Stored data entries
════════

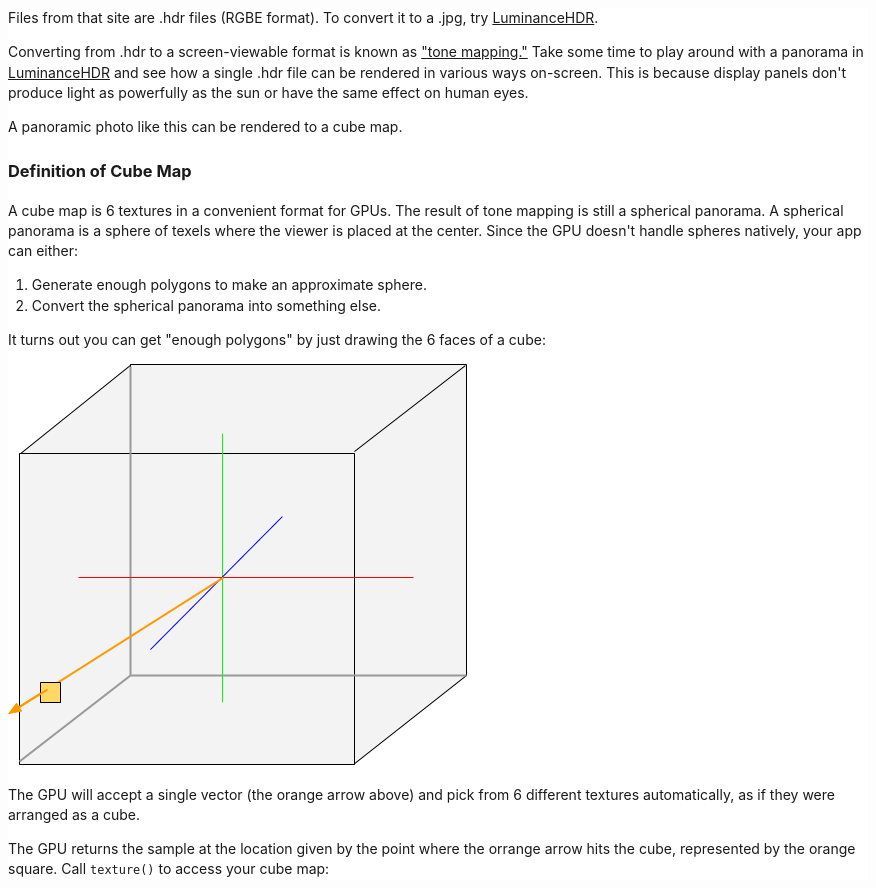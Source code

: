 Files from that site are .hdr files (RGBE format). To convert it to a .jpg,
try
[LuminanceHDR](https://sourceforge.net/projects/qtpfsgui/).

Converting from .hdr to a screen-viewable format is known as
["tone mapping."](https://learnopengl.com/Advanced-Lighting/HDR)
Take some time to play around with a panorama in
[LuminanceHDR](https://www.flathub.org/apps/details/net.sourceforge.qtpfsgui.LuminanceHDR)
and see how a single .hdr file can be rendered in various ways on-screen.
This is because display panels don't produce light as powerfully as the sun or
have the same effect on human eyes.

A panoramic photo like this can be rendered to a cube map.

### Definition of Cube Map

A cube map is 6 textures in a convenient format for GPUs. The result of tone
mapping is still a spherical panorama. A spherical panorama is a sphere of
texels where the viewer is placed at the center. Since the GPU doesn't handle
spheres natively, your app can either:

1. Generate enough polygons to make an approximate sphere.
1. Convert the spherical panorama into something else.

It turns out you can get "enough polygons" by just drawing the 6 faces of a
cube:

![A 1x1x1 cube](cube6faces.png)

The GPU will accept a single vector (the orange arrow above) and pick from 6
different textures automatically, as if they were arranged as a cube.

The GPU returns the sample at the location given by the point where the
orrange arrow hits the cube, represented by the orange square. Call `texture()`
to access your cube map:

════════

**PROBLEM DESCRIPTION**. Looking through the data above, copy out each line in which the string "orange" occurs.

**COMPLETED EXERCISE**.
The GPU will accept a single vector (the orange arrow above) and pick from 6
orrange arrow hits the cube, represented by the orange square. Call `texture()`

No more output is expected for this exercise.